Keeping a vision in mind can be difficult when so much change and re-shuffling is going on, so working out your best-case scenario with worst-case controls is necessary. This means that a restructuring phase is unavoidable, and working out the mechanics of building a complement of gig-workers and permanent employees who drive the business strategy and achieve objectives as a cohesive unit should be a number 1 priority. 
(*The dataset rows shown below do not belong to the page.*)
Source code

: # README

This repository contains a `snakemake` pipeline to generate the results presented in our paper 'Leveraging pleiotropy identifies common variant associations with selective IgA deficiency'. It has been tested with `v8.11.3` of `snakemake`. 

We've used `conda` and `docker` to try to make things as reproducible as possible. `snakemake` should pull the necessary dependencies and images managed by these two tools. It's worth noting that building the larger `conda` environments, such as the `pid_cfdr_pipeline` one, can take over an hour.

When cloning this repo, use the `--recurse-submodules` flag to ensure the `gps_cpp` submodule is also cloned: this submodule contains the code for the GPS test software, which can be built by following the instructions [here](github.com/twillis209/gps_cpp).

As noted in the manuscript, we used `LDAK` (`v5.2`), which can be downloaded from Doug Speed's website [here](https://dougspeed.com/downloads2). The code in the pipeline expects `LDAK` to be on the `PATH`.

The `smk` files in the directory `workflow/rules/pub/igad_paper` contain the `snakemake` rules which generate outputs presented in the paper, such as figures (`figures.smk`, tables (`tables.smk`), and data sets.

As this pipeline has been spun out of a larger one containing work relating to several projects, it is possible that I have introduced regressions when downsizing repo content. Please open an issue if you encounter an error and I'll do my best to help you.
Sherisa Rajah, a labour lawyer and consultant to the South African Presidential Commission on 4IR, suggests an ongoing assessment using real-time intelligence, which means embracing being a learning organisation, and developing a “culture of shorter feedback loops to employees and generally, learning from this to effect a culture of change and to pivot in response, as the case may be.” 

Changing how we interact
Remote working relies on a state of faith and trust, as Sherisa Rajah mentions in the reference above:


This relies on your business developing “the skills to manage remote workers, adopt and adapt the platforms for remote work and look at the tools of the trade to support remote work”. 


If businesses are going to survive the immediate and future impacts of the COVID-19 pandemic, the gig economy model is one to emulate. Simple selection and hiring, effective workforce engagement, agile and variable teams, and driving task-based outcomes will subsume the current, static workplace culture. 

The old adage is true: teamwork makes the dream work. What’s new? Now, gig work makes the team work, the flexibility of the gig economy can make businesses work harder, better, faster.